Task instructions :: The word "direction" occurs in some lines of the listing. Copy those lines.

Records for processing ::
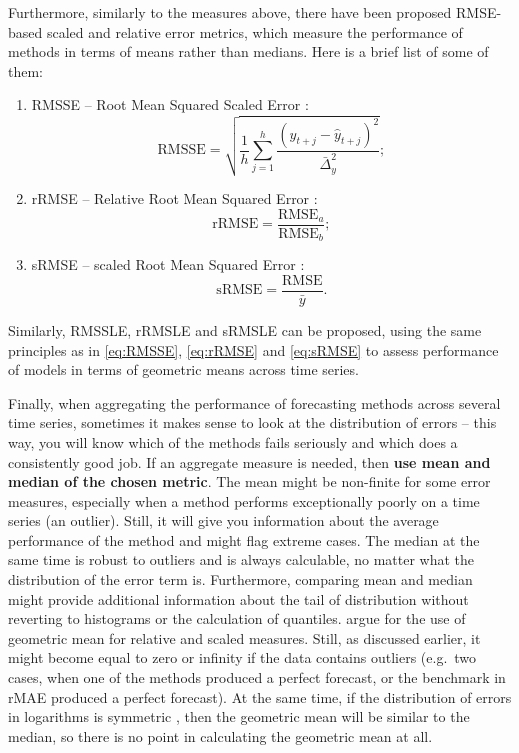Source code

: \documentclass[]{book}
\providecommand{\tightlist}{%
  \setlength{\itemsep}{0pt}\setlength{\parskip}{0pt}}
\theoremstyle{definition}
\theoremstyle{definition}
\theoremstyle{definition}
\theoremstyle{definition}
\theoremstyle{remark}
\begin{document}
Furthermore, similarly to the measures above, there have been proposed RMSE-based scaled and relative error metrics, which measure the performance of methods in terms of means rather than medians. Here is a brief list of some of them:

\begin{enumerate}
\def\labelenumi{\arabic{enumi}.}
\tightlist
\item
  RMSSE -- Root Mean Squared Scaled Error \citep{Makridakis2020a}:
  \begin{equation}
   \mathrm{RMSSE} = \sqrt{\frac{1}{h} \sum_{j=1}^h \frac{(y_{t+j} -\hat{y}_{t+j})^2}{\bar{\Delta}_y^2}} ;
   \label{eq:RMSSE}
  \end{equation}
\item
  rRMSE -- Relative Root Mean Squared Error \citep{Stock2004}:
  \begin{equation}
   \mathrm{rRMSE} = \frac{\mathrm{RMSE}_a}{\mathrm{RMSE}_b} ;
   \label{eq:rRMSE}
  \end{equation}
\item
  sRMSE -- scaled Root Mean Squared Error \citep{Petropoulos2015}:
  \begin{equation}
   \mathrm{sRMSE} = \frac{\mathrm{RMSE}}{\bar{y}} .
   \label{eq:sRMSE}
  \end{equation}
\end{enumerate}

Similarly, RMSSLE, rRMSLE and sRMSLE can be proposed, using the same principles as in \eqref{eq:RMSSE}, \eqref{eq:rRMSE} and \eqref{eq:sRMSE} to assess performance of models in terms of geometric means across time series.

Finally, when aggregating the performance of forecasting methods across several time series, sometimes it makes sense to look at the distribution of errors -- this way, you will know which of the methods fails seriously and which does a consistently good job. If an aggregate measure is needed, then \textbf{use mean and median of the chosen metric}. The mean might be non-finite for some error measures, especially when a method performs exceptionally poorly on a time series (an outlier). Still, it will give you information about the average performance of the method and might flag extreme cases. The median at the same time is robust to outliers and is always calculable, no matter what the distribution of the error term is. Furthermore, comparing mean and median might provide additional information about the tail of distribution without reverting to histograms or the calculation of quantiles. \citet{Davydenko2013} argue for the use of geometric mean for relative and scaled measures. Still, as discussed earlier, it might become equal to zero or infinity if the data contains outliers (e.g.~two cases, when one of the methods produced a perfect forecast, or the benchmark in rMAE produced a perfect forecast). At the same time, if the distribution of errors in logarithms is symmetric \citep[which is the main argument of][]{Davydenko2013}, then the geometric mean will be similar to the median, so there is no point in calculating the geometric mean at all.
\end{document}
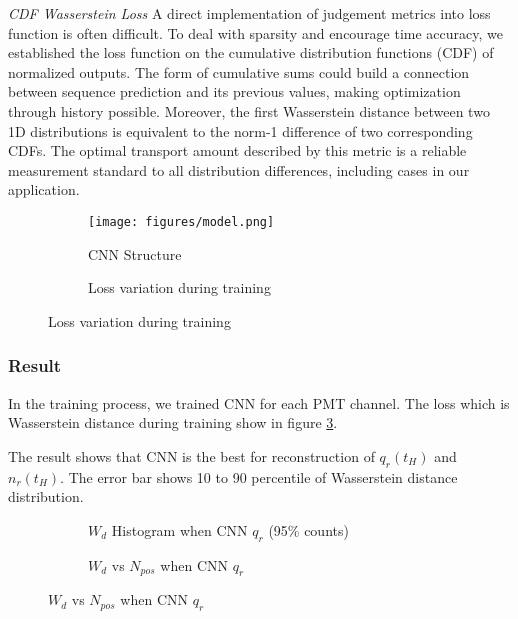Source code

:\emph{CDF Wasserstein Loss}
A direct implementation of judgement metrics into loss function is often difficult. To deal with sparsity and encourage time accuracy, we established the loss function on the cumulative distribution functions (CDF) of normalized outputs. The form of cumulative sums could build a connection between sequence prediction and its previous values, making optimization through history possible. Moreover, the first Wasserstein distance between two 1D distributions is equivalent to the norm-1 difference of two corresponding CDFs. The optimal transport amount described by this metric is a reliable measurement standard to all distribution differences, including cases in our application.

\begin{figure}[H]
\begin{minipage}[b]{.3\textwidth}
\begin{figure}[H]
    \centering
    \texttt{[image: figures/model.png]}
    \caption{\label{fig:struct} CNN Structure}
\end{figure}
\end{minipage}
\begin{minipage}[b]{.7\textwidth}
\begin{figure}[H]
    \centering
    \resizebox{0.7\textwidth}{!}{}
    \caption{\label{fig:loss} Loss variation during training}
\end{figure}
\end{minipage}
\end{figure}

\subsubsection{Result}
In the training process, we trained CNN for each PMT channel. The loss which is Wasserstein distance during training show in figure \ref{fig:loss}. 

The result shows that CNN is the best for reconstruction of $q_{r}(t_{H})$ and $n_{r}(t_{H})$. The error bar shows 10 to 90 percentile of Wasserstein distance distribution. 

\begin{figure}[H]
\begin{minipage}[b]{.5\textwidth}
\begin{figure}[H]
    \centering
    \resizebox{\textwidth}{!}{}
    \caption{$W_{d}$ Histogram when CNN $q_{r}$ (95\% counts)}
\end{figure}
\end{minipage}
\begin{minipage}[b]{.5\textwidth}
\begin{figure}[H]
    \centering
    \resizebox{\textwidth}{!}{}
    \caption{$W_{d}$ vs $N_{pos}$ when CNN $q_{r}$}
\end{figure}
\end{minipage}
\end{figure}

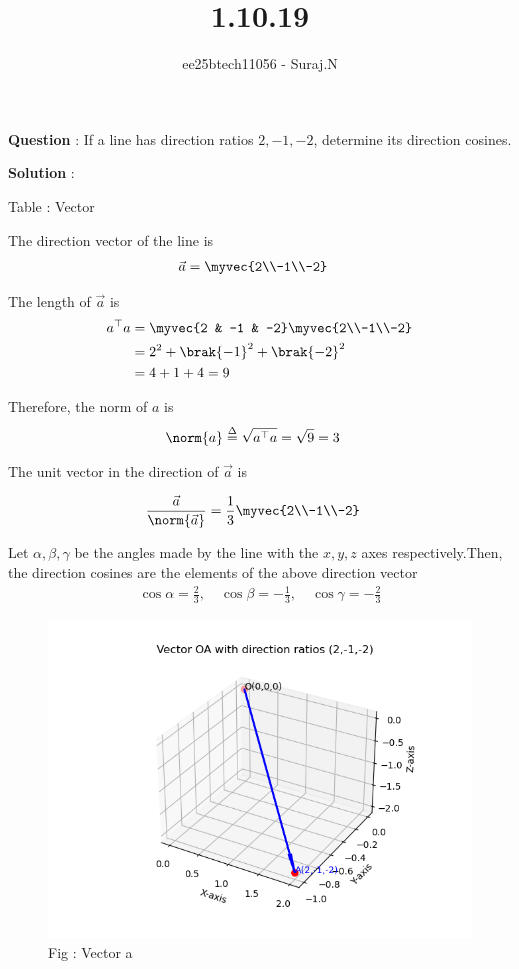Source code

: \documentclass[journal,12pt,onecolumn]{IEEEtran}
\theoremstyle{remark}
\begin{document}
\title{1.10.19}
\author{ee25btech11056 - Suraj.N}
\maketitle
\renewcommand{\thefigure}{\theenumi}
\renewcommand{\thetable}{\theenumi}

\textbf{Question} : If a line has direction ratios $2,-1,-2$, determine its direction cosines. 

\textbf{Solution} : 

\begin{table}[h!]
  \centering
  
  \caption*{Table : Vector}
  \label{1.10.19}
\end{table}

The direction vector of the line is
\begin{align*}
\vec{a} &= \myvec{2\\-1\\-2}
\end{align*}

The length of $\vec{a}$ is
\begin{align*}
a^\top a &= \myvec{2 & -1 & -2}\myvec{2\\-1\\-2} \\
&= 2^2 + \brak{-1}^2 + \brak{-2}^2 \\
&= 4 + 1 + 4 = 9
\end{align*}

Therefore, the norm of $a$ is
\begin{align*}
\norm{a} &\overset{\Delta}{=} \sqrt{a^\top a} = \sqrt{9} = 3
\end{align*} 

The unit vector in the direction of $\vec{a}$ is  

\begin{align*} 
\frac{\vec{a}}{\norm{\vec{a}}}
&= \frac{1}{3}\myvec{2\\-1\\-2}
\end{align*}

Let $\alpha,\beta,\gamma$ be the angles made by the line with the $x,y,z$ axes respectively.Then, the direction cosines are the elements of the above direction vector
\begin{align*}
\cos\alpha = \frac{2}{3}, \quad
\cos\beta = -\frac{1}{3}, \quad
\cos\gamma = -\frac{2}{3}
\end{align*}

\pagebreak

\begin{figure}[h!]
  \centering
  \includegraphics[width=0.9\columnwidth]{figs/fig_vector.png} 
   \caption*{Fig : Vector a}
  \label{Fig1}
\end{figure}
\end{document}
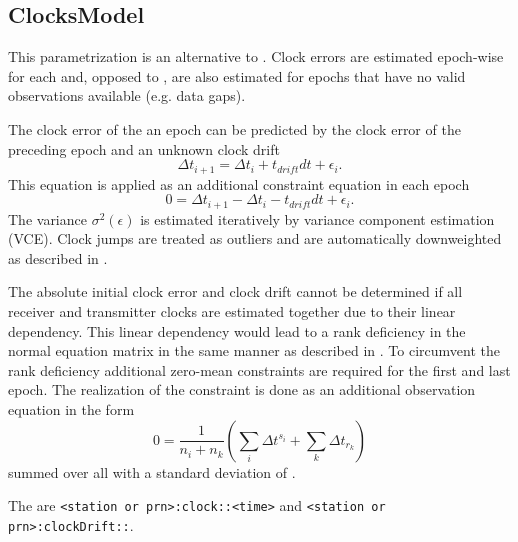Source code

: \subsection{ClocksModel}\label{gnssParametrizationType:clocksModel}
This parametrization is an alternative to .
Clock errors are estimated epoch-wise for each 
and, opposed to , are also estimated for epochs
that have no valid observations available (e.g. data gaps).

The clock error of the an epoch can be predicted by the clock error
of the preceding epoch and an unknown clock drift
\begin{equation}
  \Delta t_{i+1} = \Delta t_{i} + t_{drift} dt + \epsilon_i.
\end{equation}
This equation is applied as an additional constraint equation in each epoch
\begin{equation}
  0 = \Delta t_{i+1} - \Delta t_{i} - t_{drift} dt + \epsilon_i.
\end{equation}
The variance $\sigma^2(\epsilon)$ is estimated iteratively by variance component estimation (VCE).
Clock jumps are treated as outliers and are automatically downweighted as described in
.

The absolute initial clock error and clock drift cannot be determined if all receiver
and transmitter clocks are estimated together due to their linear dependency.
This linear dependency would lead to a rank deficiency in the normal equation matrix in the same
manner as described in .
To circumvent the rank deficiency additional zero-mean constraints are required for the first and last epoch.
The realization of the constraint is done as an additional observation equation in the form
\begin{equation}
  0 = \frac{1}{n_i + n_k} (\sum_i \Delta t^{s_i} + \sum_k \Delta t_{r_k})
\end{equation}
summed over all 
with a standard deviation of .

The  are \verb|<station or prn>:clock::<time>|
and \verb|<station or prn>:clockDrift::|.


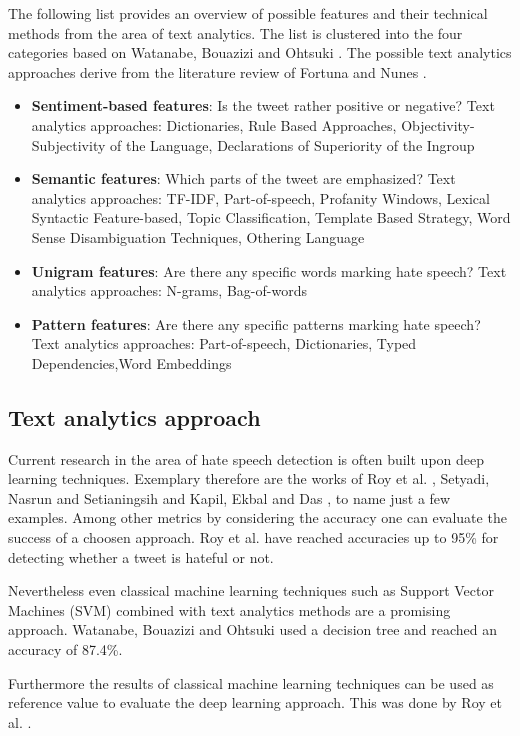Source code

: The following list provides an overview of possible features and their technical methods from the area of text analytics. The list is clustered into the four categories based on Watanabe, Bouazizi and Ohtsuki \cite{Watanabe.2018}. The possible text analytics approaches derive from the literature review of Fortuna and Nunes \cite{Fortuna.2018}.
\begin{itemize}
	\item \textbf{Sentiment-based features}: Is the tweet rather positive or negative? \newline
	Text analytics approaches: Dictionaries, Rule Based Approaches, Ob\-jec\-ti\-vi\-ty-Subjectivity of the Language, Declarations of Superiority of the Ingroup \cite{Fortuna.2018}
	\item \textbf{Semantic features}: Which parts of the tweet are emphasized? \newline
	Text analytics approaches: TF-IDF, Part-of-speech, Profanity Windows, Lexical Syntactic Feature-based, Topic Classification, Template Based Strategy, Word Sense Disambiguation Techniques, Othering Language \cite{Fortuna.2018}
	\item \textbf{Unigram features}: Are there any specific words marking hate speech? \newline
	Text analytics approaches: N-grams, Bag-of-words \cite{Fortuna.2018}
	\item \textbf{Pattern features}: Are there any specific patterns marking hate speech? \newline
	Text analytics approaches: Part-of-speech, Dictionaries, Typed De\-pen\-den\-cies,Word Embeddings \cite{Fortuna.2018}
\end{itemize}


\subsection{Text analytics approach}

Current research in the area of hate speech detection is often built upon deep learning techniques. Exemplary therefore are the works of Roy et al. \cite{Roy.2020}, Setyadi, Nasrun and Setianingsih \cite{NabiilaAdaniSetyadi.2018} and Kapil, Ekbal and Das \cite{Kapil.2020}, to name just a few examples. Among other metrics by considering the accuracy one can evaluate the success of a choosen approach. Roy et al. \cite{Roy.2020} have reached accuracies up to 95\% for detecting whether a tweet is hateful or not.

Nevertheless even classical machine learning techniques such as Support Vector Machines (SVM) combined with text analytics methods are a promis\-ing approach.
Watanabe, Bouazizi and Ohtsuki \cite{Watanabe.2018} used a decision tree and reached an accuracy of 87.4\%.


Furthermore the results of classical machine learning techniques can be used as reference value to evaluate the deep learning approach. This was done by Roy et al. \cite{Roy.2020}.
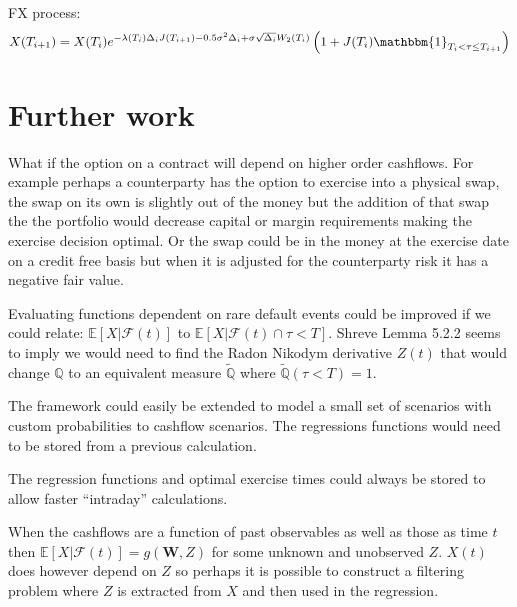 \documentclass[a4paper,10pt]{article}
\newcommand{\E}{\mathbb{E}}                 %
\newcommand{\Q}{\mathbb{Q}}                 %
\begin{document}
FX process:
\[X(T_{i+1}) = X(T_i) e ^ {-\lambda(T_i) \Delta_i J(T_{i+1}) -0.5 \sigma^2 \Delta_i + \sigma \sqrt{\Delta_i} W_2(T_i)} \left(1 + J(T_i) \mathbbm{1} _{T_i < \tau \leq T_{i+1}} \right)  \]

\section{Further work}
What if the option on a contract will depend on higher order cashflows.  For example perhaps a counterparty has the option to exercise into a physical swap, the swap on its own is slightly out of the money but the addition of that swap the the portfolio would decrease capital or margin requirements making the exercise decision optimal.  Or the swap could be in the money at the exercise date on a credit free basis but when it is adjusted for the counterparty risk it has a negative fair value.

Evaluating functions dependent on rare default events could be improved if we could relate: $\E[X|\mathcal{F}(t)]$ to $\E[X|\mathcal{F}(t)\cap \tau<T]$.  Shreve \cite{Shreve} Lemma 5.2.2 seems to imply we would need to find the Radon Nikodym derivative $Z(t)$ that would change $\Q$ to an equivalent measure $\tilde{\Q}$ where $\tilde{\Q}(\tau<T)=1$.

The framework could easily be extended to model a small set of scenarios with custom probabilities to cashflow scenarios.  The regressions functions would need to be stored from a previous calculation.

The regression functions and optimal exercise times could always be stored to allow faster ``intraday'' calculations.

When the cashflows are a function of past observables as well as those as time $t$ then $\E[X|\mathcal{F}(t)] = g(\textbf{W}, Z)$ for some unknown and unobserved $Z$. $X(t)$ does however depend on $Z$ so perhaps it is possible to construct a filtering problem where $Z$ is extracted from $X$ and then used in the regression.




\end{document}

Exercise result ::
\textbf{Question} : If a line has direction ratios $2,-1,-2$, determine its direction cosines. 
The direction vector of the line is
The unit vector in the direction of $\vec{a}$ is  
Let $\alpha,\beta,\gamma$ be the angles made by the line with the $x,y,z$ axes respectively.Then, the direction cosines are the elements of the above direction vector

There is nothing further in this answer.